— Да, таки нечего сказать, хороший князь! — перебил хозяин. — Дал он ей, бедной, знать себя.

— Стало оно вырастать, стали его учить сначала грамоте, а потом — и, господи! — чему они его не учили! Бывало, жаль посмотреть на бедное дитя: и шить, и вышивать, и прясть, и нитки сучить, а раз сам так послал ее, бедную, и коров даже доить. Бывало сама иногда вскинется на него: «Что ты, говорит, делаешь с бедным ребенком? Разве мы ее за мужика, что ли, готовим?» — «А может, и за мужиком придется жить: будущее кто знает?» — бывало, скажет сам, да и замолчит. А она ему: «Ты бы лучше для нее фортепьяны купил в Киеве». — Купили и фортепьяны на контрактах{87}. Привезли с фортепьянами и учителя, не умею сказать, поляк ли он был, или немец, не знаю, только он говорить совсем не умел по-нашему. Бывало, скажет слово, так слушаешь да хохочешь. Вот он ее в год или в два выучил играть на тех фортепьянах, да как, бывало, заиграет моя лебедонька, так только сидишь, слушаешь, слушаешь, да и заплачешь, а она возьмет, да и переменит песню, да как ударит Горлыцю или Метелыцю{88}, — согрешила я, грешная, — не вытерплю, бывало, да как возьмуся в боки, да и пойду, да как пойду! Только пидлога ломится. А она играет, бывало, да хохочет. Однажды нас и застала сама да как прикрикнет на нас: «Ты, говорит, что это делаешь? Разве этому тебя учили играть? Только инструмент портишь своими мужицкими песнями.

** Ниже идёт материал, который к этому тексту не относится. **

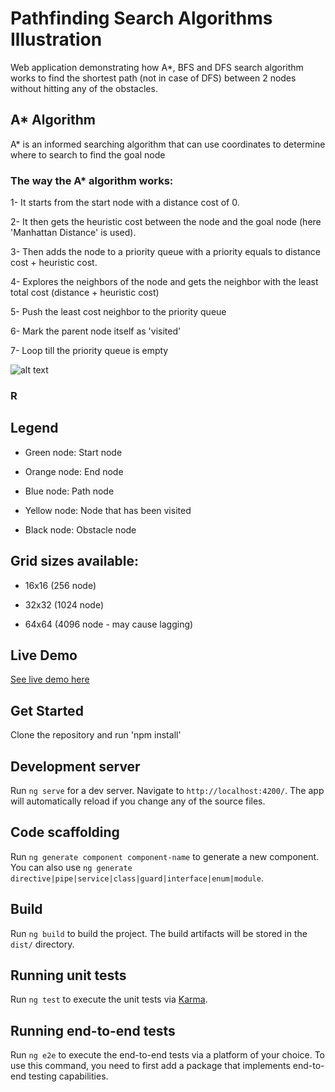 # Pathfinding Search Algorithms Illustration

Web application demonstrating how A*, BFS and DFS search algorithm works to find the shortest path (not in case of DFS) between 2 nodes without hitting any of the obstacles.

## A* Algorithm
A* is an informed searching algorithm that can use coordinates to determine where to search to find the goal node

### The way the A* algorithm works:
1- It starts from the start node with a distance cost of 0.

2- It then gets the heuristic cost between the node and the goal node (here 'Manhattan Distance' is used).

3- Then adds the node to a priority queue with a priority equals to distance cost + heuristic cost.

4- Explores the neighbors of the node and gets the neighbor with the least total cost (distance + heuristic cost)

5- Push the least cost neighbor to the priority queue

6- Mark the parent node itself as 'visited'

7- Loop till the priority queue is empty

![alt text](https://i.ibb.co/s3253CJ/ezgif-4-f4d636835c.gif)

### R

## Legend
- Green node: Start node

- Orange node: End node

- Blue node: Path node

- Yellow node: Node that has been visited

- Black node: Obstacle node

## Grid sizes available:
- 16x16 (256 node)

- 32x32 (1024 node)

- 64x64 (4096 node - may cause lagging)


## Live Demo
[See live demo here](https://pathfinding-algorithms.web.app/)

## Get Started
Clone the repository and run 'npm install'

## Development server

Run `ng serve` for a dev server. Navigate to `http://localhost:4200/`. The app will automatically reload if you change any of the source files.

## Code scaffolding

Run `ng generate component component-name` to generate a new component. You can also use `ng generate directive|pipe|service|class|guard|interface|enum|module`.

## Build

Run `ng build` to build the project. The build artifacts will be stored in the `dist/` directory.

## Running unit tests

Run `ng test` to execute the unit tests via [Karma](https://karma-runner.github.io).

## Running end-to-end tests

Run `ng e2e` to execute the end-to-end tests via a platform of your choice. To use this command, you need to first add a package that implements end-to-end testing capabilities.
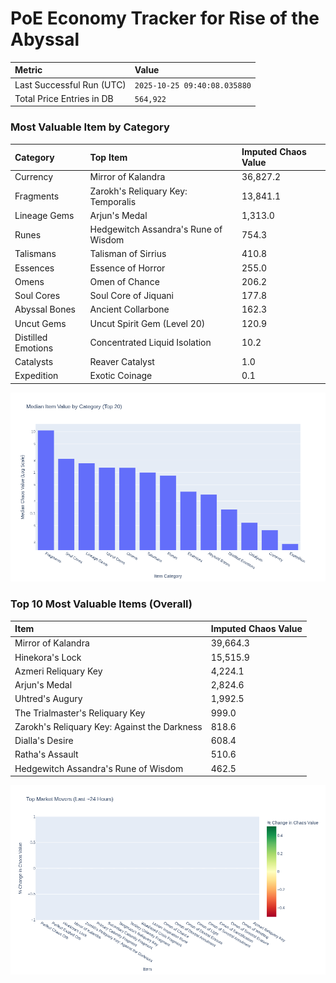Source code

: # PoE Economy Tracker for Rise of the Abyssal

<!-- START_MAINTENANCE -->
| Metric | Value |
|:---|:---|
| Last Successful Run (UTC) | `2025-10-25 09:40:08.035880` |
| Total Price Entries in DB | `564,922` |

<!-- END_MAINTENANCE -->

<!-- START_DATAFRAME_DEBUG -->
<!-- END_DATAFRAME_DEBUG -->

<!-- START_CATEGORY_ANALYSIS -->
### Most Valuable Item by Category
| Category | Top Item | Imputed Chaos Value |
| :--- | :--- | :--- |
| Currency | Mirror of Kalandra | 36,827.2 |
| Fragments | Zarokh's Reliquary Key: Temporalis | 13,841.1 |
| Lineage Gems | Arjun's Medal | 1,313.0 |
| Runes | Hedgewitch Assandra's Rune of Wisdom | 754.3 |
| Talismans | Talisman of Sirrius | 410.8 |
| Essences | Essence of Horror | 255.0 |
| Omens | Omen of Chance | 206.2 |
| Soul Cores | Soul Core of Jiquani | 177.8 |
| Abyssal Bones | Ancient Collarbone | 162.3 |
| Uncut Gems | Uncut Spirit Gem (Level 20) | 120.9 |
| Distilled Emotions | Concentrated Liquid Isolation | 10.2 |
| Catalysts | Reaver Catalyst | 1.0 |
| Expedition | Exotic Coinage | 0.1 |


![Category Analysis Chart](charts/category_analysis.png)
<!-- END_ANALYSIS -->

<!-- START_ANALYSIS -->
### Top 10 Most Valuable Items (Overall)
| Item | Imputed Chaos Value |
| :--- | :--- |
| Mirror of Kalandra | 39,664.3 |
| Hinekora's Lock | 15,515.9 |
| Azmeri Reliquary Key | 4,224.1 |
| Arjun's Medal | 2,824.6 |
| Uhtred's Augury | 1,992.5 |
| The Trialmaster's Reliquary Key | 999.0 |
| Zarokh's Reliquary Key: Against the Darkness | 818.6 |
| Dialla's Desire | 608.4 |
| Ratha's Assault | 510.6 |
| Hedgewitch Assandra's Rune of Wisdom | 462.5 |


![Market Movers Chart](charts/market_movers.png)
<!-- END_ANALYSIS -->
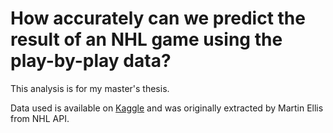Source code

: # How accurately can we predict the result of an NHL game using the play-by-play data?

This analysis is for my master's thesis.

Data used is available on [Kaggle](https://www.kaggle.com/martinellis/nhl-game-data) and was originally extracted by Martin Ellis from NHL API.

А ты, цындря, не знаешь, где коров доят, то будешь знать!» Я, разумеется, испугалася и стала себе в угол, да и стою, как будто меня и в комнате нет.

— А вы-таки, Микитовно, булы колысь, нигде правды сховать, таки добре дзиндзюрысты, — сказал хозяин, наливая рюмку сливянки.

— Просты мене, господы! Сказано — молодость, а в молодости чего не случается. А бывало, когда моя пташечка Катруся совсем выросла, то как только лягут спать паны после вечери, а мы и выйдем тихонько в сад, гуляем, гуляем, до самого света гуляем. А месяц так тебе и светит, как будто днем. А она еще, бывало, возьмет да и запоет: Не ходы, Грыцю, та на вечерныцю, — да тихо, тихо, да сладко, так бы вот, кажется, и слушала б ее, слушала б до самого свету.

— Помню, хорошо помню, — сказал хозяин, — раз иду я вночи коло вашого саду, только слушаю, что-то поет, только не Грыця, а другую какую-то песню. Я остановился и так простоял, как прикованный до тыну, до самого белого дня. Нечего сказать, прекрасно було слушать, как вона, бувало, заспивае.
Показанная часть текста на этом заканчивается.